Dupond-moretti reconduit, les magistrats sidérés
Mis en examen pour prise illégale d’intérêts, le garde des Sceaux va devoir mener à bien une grande réforme de la justice.
Le Figaro24 May 2022PAULE gonzalès
pgonzales@lefigaro.fr« Stupeur et tremblements. » Vendredi, la sidération a figé le corps des magistrats, lorsque, sur le perron de l’élysée, le nom d’éric Dupond-moretti a été, une nouvelle fois, annoncé comme garde des Sceaux. En juillet 2020, l’annonce de son arrivée au gouvernement avait été un choc. En mai 2022, c’est une gifle. Aucun magistrat n’imaginait que le président de la République renomme à la Place Vendôme un homme mis en examen pour prise illégale d’intérêts et bientôt renvoyé devant la Cour de justice de la République. « C’est un lit de justice, dénonce Ludovic Friat de l’union syndicale des magistrats (USM). Ce que vient de faire subir aux magistrats le président de la République avec cette nomination rappelle une tradition d’ancien régime qui consistait, pour le roi, à se déplacer pour imposer ses ordonnances aux parlementaires trop turbulents.» Le Syndicat de la magistrature s’étonne également : « Le ministre de la Justice mis en examen comparaîtra sans doute devant la Cour de justice de la République, alors même qu’il devra se déterminer sur le maintien ou la disparition de cette Cour. »

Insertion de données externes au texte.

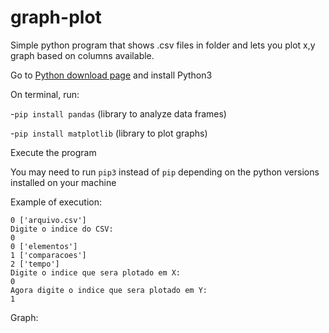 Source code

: # graph-plot
Simple python program that shows .csv files in folder and lets you plot x,y graph based on columns available.

Go to [Python download page](https://www.python.org/downloads/) and install Python3

On terminal, run:

-`pip install pandas` (library to analyze data frames) 

-`pip install matplotlib` (library to plot graphs)

Execute the program

You may need to run `pip3` instead of `pip` depending on the python versions installed on your machine


Example of execution:

```
0 ['arquivo.csv']
Digite o indice do CSV:
0
0 ['elementos']
1 ['comparacoes']
2 ['tempo']
Digite o indice que sera plotado em X:
0
Agora digite o indice que sera plotado em Y:
1
```

Graph:

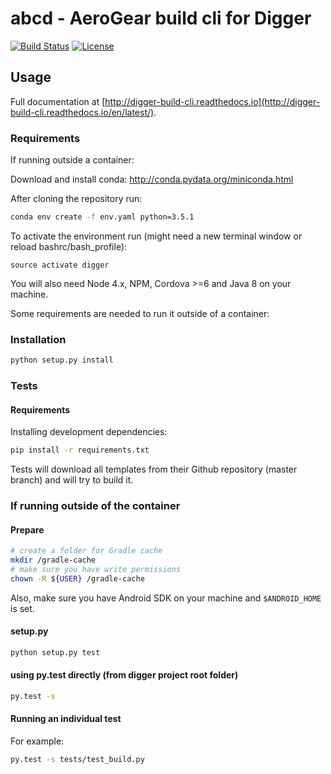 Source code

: # abcd - AeroGear build cli for Digger

[![Build Status](https://travis-ci.org/aerogear/digger-build-cli.png)](https://travis-ci.org/aerogear/digger-build-cli)
[![License](https://img.shields.io/:license-Apache2-blue.svg)](http://www.apache.org/licenses/LICENSE-2.0)


## Usage

Full documentation at [http://digger-build-cli.readthedocs.io](http://digger-build-cli.readthedocs.io/en/latest/).

### Requirements

If running outside a container:

Download and install conda: http://conda.pydata.org/miniconda.html

After cloning the repository run:

```sh
conda env create -f env.yaml python=3.5.1
```

To activate the environment run (might need a new terminal window or reload bashrc/bash_profile):

```
source activate digger
```

You will also need Node 4.x, NPM, Cordova >=6 and Java 8 on your machine.


Some requirements are needed to run it outside of a container:


### Installation

```sh
python setup.py install
```

### Tests

#### Requirements

Installing development dependencies:

```sh
pip install -r requirements.txt
```

Tests will download all templates from their Github repository (master branch) and will try to build it.

### If running outside of the container

#### Prepare

```sh
# create a folder for Gradle cache
mkdir /gradle-cache
# make sure you have write permissions
chown -R ${USER} /gradle-cache
```

Also, make sure you have Android SDK on your machine and `$ANDROID_HOME` is set.

#### setup.py

```sh
python setup.py test
```

####  using py.test directly (from digger project root folder)

```sh
py.test -s
```

#### Running an individual test

For example:

```sh
py.test -s tests/test_build.py
```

Un mélange des genres vertigineux pour ces syndicats, à l’origine de la plainte contre le garde des Sceaux à l’automne 2020. Devoir de réserve oblige, les grandes conférences de magistrats du parquet et du siège se gardent, elles, de tout commentaire. Mais cette nomination fait grincer quelques dents: En toute connaissance de cause, on nomme Éric Dupond-moretti, qui ne sera pas un garde des Sceaux plein et entier puisqu’il faudra un nouveau décret de déport en faveur de la première ministre. Est-ce raisonnable que le ministre de la Justice ne puisse s’occuper ni du dossier corse, ni de certaines affaires de criminalité organisée parce qu’il était partie au dossier? Ce seul point est suffisant en soi pour s’étonner de cette reconduction, affirme un haut magistrat, très respecté par ses pairs.

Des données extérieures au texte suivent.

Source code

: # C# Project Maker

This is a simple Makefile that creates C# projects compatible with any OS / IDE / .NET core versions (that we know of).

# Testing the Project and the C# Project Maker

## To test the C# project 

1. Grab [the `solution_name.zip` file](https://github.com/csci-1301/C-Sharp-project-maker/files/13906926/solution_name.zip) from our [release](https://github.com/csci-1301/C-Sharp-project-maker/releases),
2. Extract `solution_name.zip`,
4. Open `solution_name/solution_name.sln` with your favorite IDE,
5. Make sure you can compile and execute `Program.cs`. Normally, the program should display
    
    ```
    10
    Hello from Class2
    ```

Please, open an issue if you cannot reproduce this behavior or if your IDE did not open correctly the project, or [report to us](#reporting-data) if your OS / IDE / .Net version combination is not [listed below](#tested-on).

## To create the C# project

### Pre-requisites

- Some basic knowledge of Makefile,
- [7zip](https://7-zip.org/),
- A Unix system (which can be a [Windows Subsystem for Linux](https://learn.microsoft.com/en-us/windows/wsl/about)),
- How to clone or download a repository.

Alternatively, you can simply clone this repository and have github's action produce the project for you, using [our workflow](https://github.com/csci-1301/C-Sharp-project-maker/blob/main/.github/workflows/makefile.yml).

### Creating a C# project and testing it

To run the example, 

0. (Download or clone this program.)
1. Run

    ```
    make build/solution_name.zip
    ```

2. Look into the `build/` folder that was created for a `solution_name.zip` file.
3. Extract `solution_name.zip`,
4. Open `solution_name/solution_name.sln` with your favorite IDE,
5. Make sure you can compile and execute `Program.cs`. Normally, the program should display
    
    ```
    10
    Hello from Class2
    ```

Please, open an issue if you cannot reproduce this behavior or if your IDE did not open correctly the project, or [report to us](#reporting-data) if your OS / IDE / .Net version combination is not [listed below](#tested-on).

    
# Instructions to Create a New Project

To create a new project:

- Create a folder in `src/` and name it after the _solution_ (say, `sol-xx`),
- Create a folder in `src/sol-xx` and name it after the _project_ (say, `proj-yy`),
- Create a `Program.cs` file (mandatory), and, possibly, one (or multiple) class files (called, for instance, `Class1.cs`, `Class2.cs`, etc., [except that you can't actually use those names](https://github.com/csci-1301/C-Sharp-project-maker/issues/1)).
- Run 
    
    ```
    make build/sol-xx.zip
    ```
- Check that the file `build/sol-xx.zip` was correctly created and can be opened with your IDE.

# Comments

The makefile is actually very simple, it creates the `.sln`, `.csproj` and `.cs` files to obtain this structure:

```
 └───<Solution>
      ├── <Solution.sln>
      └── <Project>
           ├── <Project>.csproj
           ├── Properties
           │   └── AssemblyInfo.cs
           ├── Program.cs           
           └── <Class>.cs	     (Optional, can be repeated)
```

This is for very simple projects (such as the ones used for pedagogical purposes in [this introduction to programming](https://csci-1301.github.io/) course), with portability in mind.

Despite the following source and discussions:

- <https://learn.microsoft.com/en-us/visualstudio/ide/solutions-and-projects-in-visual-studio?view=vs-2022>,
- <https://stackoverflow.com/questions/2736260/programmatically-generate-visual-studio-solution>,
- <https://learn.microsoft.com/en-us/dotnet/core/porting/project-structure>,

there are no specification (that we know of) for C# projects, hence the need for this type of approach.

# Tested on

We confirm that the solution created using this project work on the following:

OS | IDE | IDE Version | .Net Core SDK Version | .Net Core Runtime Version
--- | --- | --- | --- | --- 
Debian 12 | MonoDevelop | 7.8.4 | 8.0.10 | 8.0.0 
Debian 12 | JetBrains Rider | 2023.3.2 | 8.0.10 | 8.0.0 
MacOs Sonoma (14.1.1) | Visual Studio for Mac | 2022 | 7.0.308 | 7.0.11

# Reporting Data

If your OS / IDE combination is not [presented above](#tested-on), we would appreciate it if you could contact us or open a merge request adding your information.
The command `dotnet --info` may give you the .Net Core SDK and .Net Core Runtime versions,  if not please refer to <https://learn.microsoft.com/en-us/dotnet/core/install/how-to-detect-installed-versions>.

Car contrairement à ce que pense le garde des Sceaux, ce ne sont pas les seuls syndicats qui lui sont opposés, mais une bonne partie de la communauté judiciaire, au point de faire dire à un jeune magistrat : «La nomination d’éric Dupond-moretti a au moins une vertu, celle de mettre d’accord tous les magistrats, quels que soient leur obédience ou leur grade. C’est si rare qu’il faut s’en réjouir ! », raille-t-il. Les plus raisonnables des magistrats en appellent tout de même au respect de la présomption d’innocence et se gardent bien de commenter la procédure en cours.
Une procédure dont le calendrier est tenu au cordeau par la magistrature, à dessein. En effet, en plein remaniement et alors qu’il avait encore deux mois pour le faire, François Molins, procureur général près la Cour de cassation, a signé, le 10 mai dernier, son réquisitoire définitif pour un procès, jugeant qu’il y avait des «charges suffisantes» de prise illégale d’intérêts contre le citoyen et ministre Éric Dupond-moretti. À la défense, maintenant, de produire ses observations..
Parallèlement, ce lundi, une audience s’est tenue durant laquelle les avocats du garde des Sceaux ont demandé de nouvelles auditions: celle de Céline Parisot, présidente de l’union syndicale des magistrats, et celle du magistrat honoraire Henri-claude Le Gal. Ce dernier avait été consulté à l’automne 2021 par la Commission de l’instruction sur l’opportunité de poursuivre le garde des Sceaux, sans que cette démarche ne figure au dossier. Le délibéré de cette audience devrait intervenir entre les deux tours des législatives. Au début de l’été, la Commission d’instruction de la CJR décidera, à son tour, si elle renverra l’affaire devant la CJR. S’ensuivra une foule de recours et de pourvois devant la Cour de cassation. Un cheminement long, qui ne laisse pas présager d’un procès avant une petite année. Mais Christophe Ingrain, l’avocat d’éric Dupond-moretti, ne craint pas l’audience: «La phase d’instruction était peu utile. Les explications viendront devant la formation de jugement. »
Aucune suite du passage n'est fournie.